## REQUIREMENT:
Below are records; work out how many of their lines hold the string "field" and give that number alone.

## EXERCISE INPUTS:

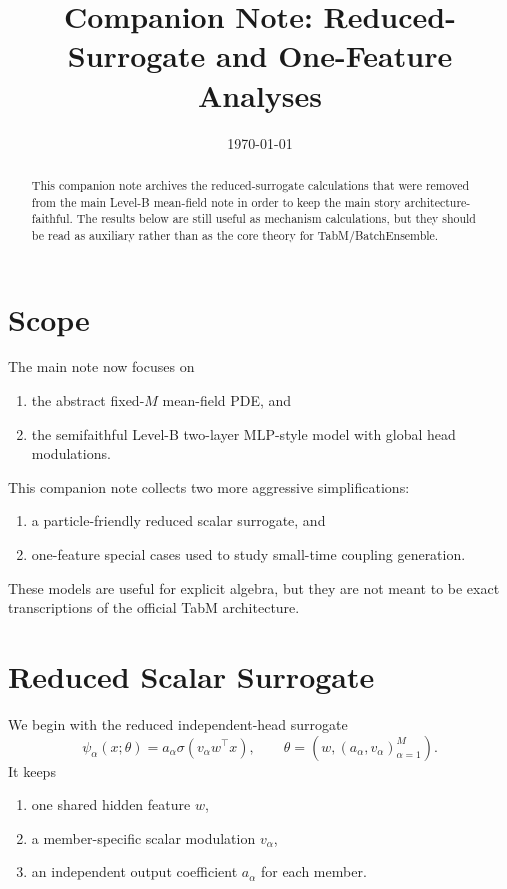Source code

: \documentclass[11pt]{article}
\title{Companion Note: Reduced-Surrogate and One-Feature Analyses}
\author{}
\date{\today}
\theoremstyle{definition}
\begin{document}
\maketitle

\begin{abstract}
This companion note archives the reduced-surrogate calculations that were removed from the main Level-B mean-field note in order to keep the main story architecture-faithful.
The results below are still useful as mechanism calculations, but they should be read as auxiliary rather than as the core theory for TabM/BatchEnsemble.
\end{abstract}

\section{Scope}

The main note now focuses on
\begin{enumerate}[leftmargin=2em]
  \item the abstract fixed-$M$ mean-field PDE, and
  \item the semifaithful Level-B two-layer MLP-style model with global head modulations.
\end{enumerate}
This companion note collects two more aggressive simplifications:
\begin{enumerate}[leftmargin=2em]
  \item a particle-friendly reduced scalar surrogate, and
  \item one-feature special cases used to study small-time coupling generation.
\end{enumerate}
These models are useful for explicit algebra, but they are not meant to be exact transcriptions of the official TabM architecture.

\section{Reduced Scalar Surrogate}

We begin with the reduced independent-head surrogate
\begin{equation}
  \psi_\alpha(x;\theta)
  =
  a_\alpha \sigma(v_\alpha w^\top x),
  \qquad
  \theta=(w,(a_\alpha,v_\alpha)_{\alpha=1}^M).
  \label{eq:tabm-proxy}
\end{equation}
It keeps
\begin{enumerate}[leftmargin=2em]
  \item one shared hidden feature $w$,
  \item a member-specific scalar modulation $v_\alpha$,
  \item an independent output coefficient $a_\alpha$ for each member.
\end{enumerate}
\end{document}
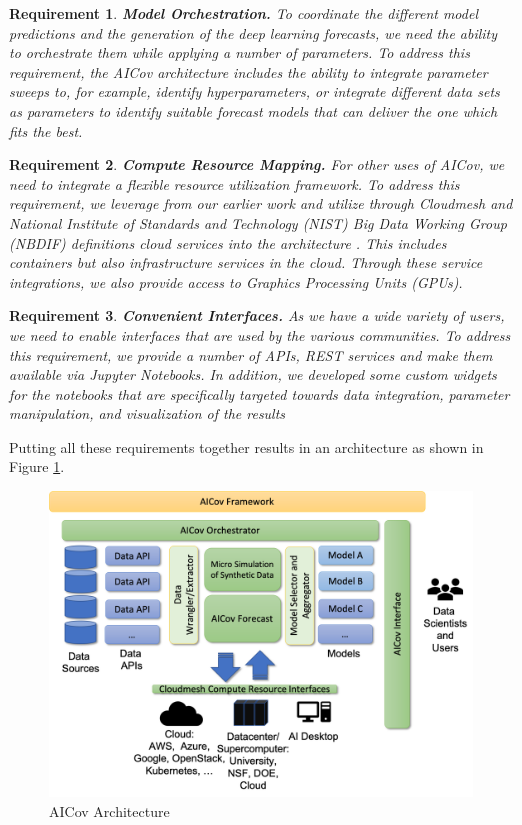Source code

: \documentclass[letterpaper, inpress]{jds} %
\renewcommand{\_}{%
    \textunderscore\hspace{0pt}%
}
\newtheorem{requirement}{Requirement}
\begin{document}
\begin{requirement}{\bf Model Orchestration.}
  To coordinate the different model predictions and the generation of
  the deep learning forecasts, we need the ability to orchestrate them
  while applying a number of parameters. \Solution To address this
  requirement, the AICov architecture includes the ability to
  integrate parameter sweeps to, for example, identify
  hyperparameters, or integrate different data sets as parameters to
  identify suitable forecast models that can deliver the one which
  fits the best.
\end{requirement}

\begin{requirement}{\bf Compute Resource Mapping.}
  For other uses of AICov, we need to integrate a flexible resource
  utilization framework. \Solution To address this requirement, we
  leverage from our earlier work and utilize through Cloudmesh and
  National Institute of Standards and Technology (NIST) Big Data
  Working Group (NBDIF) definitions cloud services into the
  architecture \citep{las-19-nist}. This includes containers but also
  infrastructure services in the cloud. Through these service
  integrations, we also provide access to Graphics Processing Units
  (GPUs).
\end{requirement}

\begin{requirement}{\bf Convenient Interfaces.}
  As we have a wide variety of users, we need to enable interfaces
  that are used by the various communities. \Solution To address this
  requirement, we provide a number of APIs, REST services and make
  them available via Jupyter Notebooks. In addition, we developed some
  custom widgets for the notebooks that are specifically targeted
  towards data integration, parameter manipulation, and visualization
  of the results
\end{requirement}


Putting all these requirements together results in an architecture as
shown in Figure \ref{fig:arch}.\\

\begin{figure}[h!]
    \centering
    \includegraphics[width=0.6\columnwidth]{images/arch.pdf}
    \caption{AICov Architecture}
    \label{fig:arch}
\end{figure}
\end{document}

## EXERCISE ANSWER:
2